Rencana Aklamasi di Munas Golkar, Pengamat: Mestinya Lebih Demokratis dari Partai Lain

Rencana Aklamasi di Munas Golkar, Pengamat: Mestinya Lebih Demokratis dari Partai Lain Ketua Umum Partai Golkar, Airlangga Hartarto (kanan), berjabat tangan dengan Ketua MPR, Bambang Soesatyo (kedua kanan) yang disaksikan Ketua Dewan Pembina Partai Golkar Aburizal Bakrie (ketiga kanan) dan Tokoh Senior Partai Golkar Akbar Tanjung, pada pembukaan Rapimnas Partai Golkar di Jakarta, Kamis (14/11/2019). (Foto&keterangan: Antara Foto).

JAKARTA - Partai Golkar akan melaksanakan Musyawarah Nasional (Munas) pada awal bulan Desember di Jakarta. Namun, pihak Airlangga Hartarto saat ini sedang mengupayakan, agar di Munas Golkar kali ini Calon Ketua Umum dipilih secara aklamasi, juga hanya ada calon tunggal.

Menanggapi hal itu, pengamat politik sekaligus Direktur Eksekutif Voxpol Center Research and Consulting, Pangi Syarwi Chaniago menilai, jika mekanisme pemilihan ketua umum secara aklamasi dilakukan pada Munas, maka Partai Berlambang Beringin ini tidak mencerminkan dirinya sebagai partai yang demokratis. Dengan kata lain, demokrasi di tubuh Golkar akan semakin suram.

"Golkar ini termasuk partai tertua di Indonesia, sudah matang dan melewati berbagai era perpolitikan di Indonesia, dari orde lama, orde baru hingga era reformasi saat ini. Mestinya lebih maju dan demokratis dari partai lain," kata Pangi di Jakarta, Kamis (14/11).

Menurut Pangi, mestinya moment Munas seperti ini harus dijadikan moment, untuk memunculkan kader dan tokoh terbaik Golkar

Tujuannya, untuk tampil dan menunjukkan kemampuan dan kapasitas mereka. Bukan malah memunculkan calon tunggal dan mematikan yang lainnya.

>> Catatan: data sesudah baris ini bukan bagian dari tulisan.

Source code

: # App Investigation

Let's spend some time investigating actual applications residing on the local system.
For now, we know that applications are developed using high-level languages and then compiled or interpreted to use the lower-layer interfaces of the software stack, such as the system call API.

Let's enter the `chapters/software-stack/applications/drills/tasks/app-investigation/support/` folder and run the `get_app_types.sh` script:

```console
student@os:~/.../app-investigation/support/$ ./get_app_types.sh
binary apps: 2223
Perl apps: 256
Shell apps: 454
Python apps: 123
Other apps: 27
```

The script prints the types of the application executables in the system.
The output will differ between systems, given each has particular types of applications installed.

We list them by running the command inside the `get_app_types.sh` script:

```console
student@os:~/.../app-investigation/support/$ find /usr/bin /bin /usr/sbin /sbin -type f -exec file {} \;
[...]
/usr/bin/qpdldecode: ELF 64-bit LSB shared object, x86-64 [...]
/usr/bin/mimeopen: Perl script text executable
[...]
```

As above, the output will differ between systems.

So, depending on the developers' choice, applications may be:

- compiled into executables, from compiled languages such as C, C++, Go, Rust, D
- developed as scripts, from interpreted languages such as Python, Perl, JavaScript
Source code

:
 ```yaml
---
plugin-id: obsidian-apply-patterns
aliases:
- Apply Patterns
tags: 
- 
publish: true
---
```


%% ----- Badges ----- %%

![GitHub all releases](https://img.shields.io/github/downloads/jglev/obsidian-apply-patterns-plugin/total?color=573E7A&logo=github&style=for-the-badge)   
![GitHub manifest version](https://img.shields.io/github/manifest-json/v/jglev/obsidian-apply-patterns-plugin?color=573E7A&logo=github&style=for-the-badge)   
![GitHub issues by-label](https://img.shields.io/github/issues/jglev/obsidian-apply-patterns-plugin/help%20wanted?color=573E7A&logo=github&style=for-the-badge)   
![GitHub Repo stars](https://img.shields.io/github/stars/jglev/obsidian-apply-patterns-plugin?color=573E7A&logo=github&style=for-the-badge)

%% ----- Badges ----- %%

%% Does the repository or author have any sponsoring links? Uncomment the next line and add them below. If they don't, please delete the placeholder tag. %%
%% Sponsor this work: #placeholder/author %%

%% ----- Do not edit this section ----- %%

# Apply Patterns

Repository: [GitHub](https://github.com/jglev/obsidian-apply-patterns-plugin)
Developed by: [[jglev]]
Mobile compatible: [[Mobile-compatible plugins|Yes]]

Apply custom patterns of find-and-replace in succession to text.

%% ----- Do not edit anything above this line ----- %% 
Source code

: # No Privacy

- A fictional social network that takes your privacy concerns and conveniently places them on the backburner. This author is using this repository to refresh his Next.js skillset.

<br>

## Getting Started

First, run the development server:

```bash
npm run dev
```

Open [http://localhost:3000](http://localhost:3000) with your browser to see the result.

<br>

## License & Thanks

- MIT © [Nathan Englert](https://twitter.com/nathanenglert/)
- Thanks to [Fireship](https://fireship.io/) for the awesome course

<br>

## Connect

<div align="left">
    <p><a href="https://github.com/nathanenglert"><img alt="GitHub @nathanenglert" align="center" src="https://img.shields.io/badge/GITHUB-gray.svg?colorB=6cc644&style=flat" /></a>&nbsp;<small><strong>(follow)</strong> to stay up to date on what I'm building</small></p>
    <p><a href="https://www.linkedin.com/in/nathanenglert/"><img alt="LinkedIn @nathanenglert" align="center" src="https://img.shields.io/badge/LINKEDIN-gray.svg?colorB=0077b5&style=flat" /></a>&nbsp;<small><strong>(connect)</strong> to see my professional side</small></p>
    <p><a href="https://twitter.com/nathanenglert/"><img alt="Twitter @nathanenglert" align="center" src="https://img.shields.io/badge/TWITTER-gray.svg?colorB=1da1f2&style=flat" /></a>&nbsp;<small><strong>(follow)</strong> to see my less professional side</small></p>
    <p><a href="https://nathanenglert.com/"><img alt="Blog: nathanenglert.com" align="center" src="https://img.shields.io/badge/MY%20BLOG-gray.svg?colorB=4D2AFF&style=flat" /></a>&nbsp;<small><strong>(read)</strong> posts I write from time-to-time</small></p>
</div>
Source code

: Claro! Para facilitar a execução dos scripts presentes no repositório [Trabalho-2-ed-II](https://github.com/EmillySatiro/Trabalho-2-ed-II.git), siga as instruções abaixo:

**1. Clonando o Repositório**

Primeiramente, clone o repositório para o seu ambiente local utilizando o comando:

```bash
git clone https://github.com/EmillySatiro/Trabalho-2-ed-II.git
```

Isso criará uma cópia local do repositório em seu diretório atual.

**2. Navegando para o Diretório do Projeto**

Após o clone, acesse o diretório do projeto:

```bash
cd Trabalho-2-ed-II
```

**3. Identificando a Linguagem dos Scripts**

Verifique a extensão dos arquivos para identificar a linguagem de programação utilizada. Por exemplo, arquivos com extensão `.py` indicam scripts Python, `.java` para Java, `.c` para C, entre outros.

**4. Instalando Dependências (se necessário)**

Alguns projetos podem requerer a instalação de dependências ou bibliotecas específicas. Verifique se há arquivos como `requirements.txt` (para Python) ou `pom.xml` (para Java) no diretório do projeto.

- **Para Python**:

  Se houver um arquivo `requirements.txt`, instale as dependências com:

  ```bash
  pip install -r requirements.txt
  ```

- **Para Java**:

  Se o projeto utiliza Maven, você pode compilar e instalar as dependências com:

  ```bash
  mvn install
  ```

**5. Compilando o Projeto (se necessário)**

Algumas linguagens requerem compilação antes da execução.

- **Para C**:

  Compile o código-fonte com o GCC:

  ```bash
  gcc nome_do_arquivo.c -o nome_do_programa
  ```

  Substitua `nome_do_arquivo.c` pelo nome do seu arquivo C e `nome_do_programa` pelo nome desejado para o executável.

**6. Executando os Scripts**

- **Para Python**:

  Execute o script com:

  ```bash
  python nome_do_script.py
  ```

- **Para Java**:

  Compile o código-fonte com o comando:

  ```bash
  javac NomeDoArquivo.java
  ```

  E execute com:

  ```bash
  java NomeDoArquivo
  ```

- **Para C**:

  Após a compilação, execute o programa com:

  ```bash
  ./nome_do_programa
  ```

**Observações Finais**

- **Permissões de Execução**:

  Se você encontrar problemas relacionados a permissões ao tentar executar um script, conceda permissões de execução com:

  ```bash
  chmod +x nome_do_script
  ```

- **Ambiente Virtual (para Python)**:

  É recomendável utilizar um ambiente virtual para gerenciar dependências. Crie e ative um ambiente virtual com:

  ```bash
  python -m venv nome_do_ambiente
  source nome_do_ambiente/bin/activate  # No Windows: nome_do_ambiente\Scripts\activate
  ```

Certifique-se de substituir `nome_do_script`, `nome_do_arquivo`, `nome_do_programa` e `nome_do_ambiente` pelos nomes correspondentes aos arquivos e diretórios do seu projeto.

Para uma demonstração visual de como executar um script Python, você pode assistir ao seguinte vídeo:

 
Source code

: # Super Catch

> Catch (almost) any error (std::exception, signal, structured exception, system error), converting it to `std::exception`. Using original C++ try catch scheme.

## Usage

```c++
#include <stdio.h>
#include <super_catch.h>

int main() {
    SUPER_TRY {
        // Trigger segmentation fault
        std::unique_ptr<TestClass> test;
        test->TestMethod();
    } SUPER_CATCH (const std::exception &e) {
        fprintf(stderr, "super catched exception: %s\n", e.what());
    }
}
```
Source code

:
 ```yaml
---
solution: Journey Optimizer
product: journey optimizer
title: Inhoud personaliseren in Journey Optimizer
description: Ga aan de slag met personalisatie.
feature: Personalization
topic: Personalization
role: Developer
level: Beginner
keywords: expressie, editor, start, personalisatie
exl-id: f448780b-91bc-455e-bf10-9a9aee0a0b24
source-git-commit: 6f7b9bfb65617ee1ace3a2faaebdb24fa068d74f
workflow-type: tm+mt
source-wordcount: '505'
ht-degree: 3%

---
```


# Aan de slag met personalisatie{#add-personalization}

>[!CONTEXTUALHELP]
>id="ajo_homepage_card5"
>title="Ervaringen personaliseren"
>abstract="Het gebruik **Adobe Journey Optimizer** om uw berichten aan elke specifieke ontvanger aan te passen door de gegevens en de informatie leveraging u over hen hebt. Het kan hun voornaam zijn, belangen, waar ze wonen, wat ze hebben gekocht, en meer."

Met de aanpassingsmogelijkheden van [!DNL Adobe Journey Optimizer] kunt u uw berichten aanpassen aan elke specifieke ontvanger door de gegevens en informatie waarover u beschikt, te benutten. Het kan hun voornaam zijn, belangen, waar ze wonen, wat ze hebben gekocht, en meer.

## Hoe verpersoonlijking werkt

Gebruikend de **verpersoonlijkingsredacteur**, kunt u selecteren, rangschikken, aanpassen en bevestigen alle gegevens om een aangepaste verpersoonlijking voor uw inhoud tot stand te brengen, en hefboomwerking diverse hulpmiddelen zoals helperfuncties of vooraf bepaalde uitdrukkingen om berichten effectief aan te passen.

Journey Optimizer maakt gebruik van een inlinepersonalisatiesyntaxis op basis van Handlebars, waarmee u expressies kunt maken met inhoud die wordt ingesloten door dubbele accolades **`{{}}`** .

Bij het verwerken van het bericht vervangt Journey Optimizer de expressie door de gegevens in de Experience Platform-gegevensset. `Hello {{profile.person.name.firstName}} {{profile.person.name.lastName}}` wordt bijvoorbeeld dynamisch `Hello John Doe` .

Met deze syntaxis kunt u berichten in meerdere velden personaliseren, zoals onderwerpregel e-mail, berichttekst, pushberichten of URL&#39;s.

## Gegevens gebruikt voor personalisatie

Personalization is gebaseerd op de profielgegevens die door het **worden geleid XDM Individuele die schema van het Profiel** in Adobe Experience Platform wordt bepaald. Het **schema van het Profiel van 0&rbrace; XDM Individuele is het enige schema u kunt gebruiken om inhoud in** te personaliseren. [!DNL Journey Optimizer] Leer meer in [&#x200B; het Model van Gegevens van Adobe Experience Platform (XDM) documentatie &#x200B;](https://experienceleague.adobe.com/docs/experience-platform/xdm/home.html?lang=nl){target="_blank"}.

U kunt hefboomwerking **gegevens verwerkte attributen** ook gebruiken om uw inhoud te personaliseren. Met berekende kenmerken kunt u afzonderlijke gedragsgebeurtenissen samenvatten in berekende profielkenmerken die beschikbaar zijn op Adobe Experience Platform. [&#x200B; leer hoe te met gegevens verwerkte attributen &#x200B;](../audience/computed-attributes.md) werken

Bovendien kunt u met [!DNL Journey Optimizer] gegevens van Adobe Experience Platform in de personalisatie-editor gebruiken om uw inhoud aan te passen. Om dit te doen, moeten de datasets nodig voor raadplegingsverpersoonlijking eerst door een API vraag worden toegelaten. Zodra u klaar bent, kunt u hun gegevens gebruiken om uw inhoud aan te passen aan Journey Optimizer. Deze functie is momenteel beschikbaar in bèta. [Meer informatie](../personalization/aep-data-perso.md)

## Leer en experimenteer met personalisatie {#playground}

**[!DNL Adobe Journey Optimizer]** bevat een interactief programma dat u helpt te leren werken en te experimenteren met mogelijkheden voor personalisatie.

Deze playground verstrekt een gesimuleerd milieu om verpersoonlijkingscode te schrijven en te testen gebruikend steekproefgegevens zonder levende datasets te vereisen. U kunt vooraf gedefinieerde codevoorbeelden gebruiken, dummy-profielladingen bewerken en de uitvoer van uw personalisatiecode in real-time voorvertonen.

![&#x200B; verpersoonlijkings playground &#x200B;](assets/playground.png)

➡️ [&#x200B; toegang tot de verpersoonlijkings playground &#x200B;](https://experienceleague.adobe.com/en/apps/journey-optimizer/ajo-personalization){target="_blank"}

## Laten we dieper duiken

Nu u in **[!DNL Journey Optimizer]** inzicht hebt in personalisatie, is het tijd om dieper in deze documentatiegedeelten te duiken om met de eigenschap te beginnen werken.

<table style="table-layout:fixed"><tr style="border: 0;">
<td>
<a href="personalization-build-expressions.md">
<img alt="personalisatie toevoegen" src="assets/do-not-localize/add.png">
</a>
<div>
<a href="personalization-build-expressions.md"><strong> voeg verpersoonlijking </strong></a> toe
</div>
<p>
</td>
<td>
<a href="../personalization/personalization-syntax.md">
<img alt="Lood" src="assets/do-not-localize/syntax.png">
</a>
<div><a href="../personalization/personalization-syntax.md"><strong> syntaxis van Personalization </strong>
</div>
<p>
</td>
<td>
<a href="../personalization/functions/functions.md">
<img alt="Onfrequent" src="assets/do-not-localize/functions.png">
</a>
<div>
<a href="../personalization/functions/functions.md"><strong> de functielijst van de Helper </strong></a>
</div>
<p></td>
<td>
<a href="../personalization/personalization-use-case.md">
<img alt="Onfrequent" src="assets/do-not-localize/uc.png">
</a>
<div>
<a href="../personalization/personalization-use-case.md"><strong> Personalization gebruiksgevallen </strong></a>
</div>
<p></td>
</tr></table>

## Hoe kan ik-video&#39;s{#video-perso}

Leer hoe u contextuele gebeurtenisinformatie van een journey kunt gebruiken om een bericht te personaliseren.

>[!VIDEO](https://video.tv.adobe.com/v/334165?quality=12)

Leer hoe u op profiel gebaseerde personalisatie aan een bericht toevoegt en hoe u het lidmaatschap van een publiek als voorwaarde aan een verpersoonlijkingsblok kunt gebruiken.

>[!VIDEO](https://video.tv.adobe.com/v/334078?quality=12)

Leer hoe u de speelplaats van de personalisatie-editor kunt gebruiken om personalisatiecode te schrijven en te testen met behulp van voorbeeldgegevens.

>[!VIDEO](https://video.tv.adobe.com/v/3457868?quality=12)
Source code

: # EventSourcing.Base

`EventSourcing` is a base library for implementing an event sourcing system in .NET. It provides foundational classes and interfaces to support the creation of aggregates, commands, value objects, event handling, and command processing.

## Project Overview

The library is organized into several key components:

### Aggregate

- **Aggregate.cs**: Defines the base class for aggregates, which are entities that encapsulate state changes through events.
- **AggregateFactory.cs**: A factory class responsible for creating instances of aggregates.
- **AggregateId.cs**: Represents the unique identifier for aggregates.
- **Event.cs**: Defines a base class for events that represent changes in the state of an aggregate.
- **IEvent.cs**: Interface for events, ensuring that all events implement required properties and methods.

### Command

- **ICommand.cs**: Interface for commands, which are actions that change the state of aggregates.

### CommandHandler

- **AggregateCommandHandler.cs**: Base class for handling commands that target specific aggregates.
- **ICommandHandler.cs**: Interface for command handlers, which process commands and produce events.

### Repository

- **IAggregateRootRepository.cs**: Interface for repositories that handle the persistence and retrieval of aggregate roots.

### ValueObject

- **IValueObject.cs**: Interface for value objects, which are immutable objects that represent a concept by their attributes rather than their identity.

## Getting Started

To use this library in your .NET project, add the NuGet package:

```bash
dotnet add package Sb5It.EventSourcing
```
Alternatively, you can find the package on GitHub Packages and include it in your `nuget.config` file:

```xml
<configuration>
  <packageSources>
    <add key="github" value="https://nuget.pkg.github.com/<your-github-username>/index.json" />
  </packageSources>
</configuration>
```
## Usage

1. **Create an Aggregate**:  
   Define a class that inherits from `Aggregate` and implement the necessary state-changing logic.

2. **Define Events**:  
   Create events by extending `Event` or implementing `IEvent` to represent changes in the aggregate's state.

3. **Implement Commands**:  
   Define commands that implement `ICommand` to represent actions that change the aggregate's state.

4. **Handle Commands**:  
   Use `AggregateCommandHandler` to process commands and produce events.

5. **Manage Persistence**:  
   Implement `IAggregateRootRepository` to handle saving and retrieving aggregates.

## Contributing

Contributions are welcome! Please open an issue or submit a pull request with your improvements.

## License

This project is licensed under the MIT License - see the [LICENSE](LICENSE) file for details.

"Kalau seperti ini gayanya, Golkar kembali ke era orde baru. Karena, hanya ingin mempertahankan status quo saja. Partai Golkar adalah partai milik publik tertua di Indonesia, bukan partai milik saham tertentu, bukan partai milik dinasti" jelas Pangi.

Ia menambahkan, Partai Golkar tidak akan melawan demokrasi, karena partai ini dari dulu penuh dinamika dan memberi ruang kontestasi kepada setiap kader. Juga, memberi ruang gerak pada siapa pun untuk memimpin nahkoda partai tersebut.

Pangi pun menyarankan agar Munas Golkar membuka ruang pada kader lain. Terutama kepada kader yang kapasitas intelektual dan kepemimpinannya sudah mumpuni untuk tampil.

"Karena dengan seperti itu, Golkar akan kelihatan lebih demokratis dan terbuka dan tidak dikapling oleh satu orang atau kelompok tertentu saja yang ingin berkuasa," ujar Pangi.

Sementara itu, Direktur Politik Hukum Wain Advisory Indonesia, Sulthan Muhammad Yus, mengungkapkan bahwa Partai Golkar dikenal selalu dinamis. Sehingga, selalu terjadi persaingan sengit antarcalon ketua umum, dalam setiap penyelenggaraan Munas.

"Ini merupakan ciri khas Golkar. Oleh karenanya, jika dalam Munas Golkar pada Desember mendatang ada pihak-pihak yang ingin meredam persaingan tersebut dengan memaksakan aklamasi, hal tersebut berbahaya bagi eksistensi Partai Golkar," tegas Sulthan.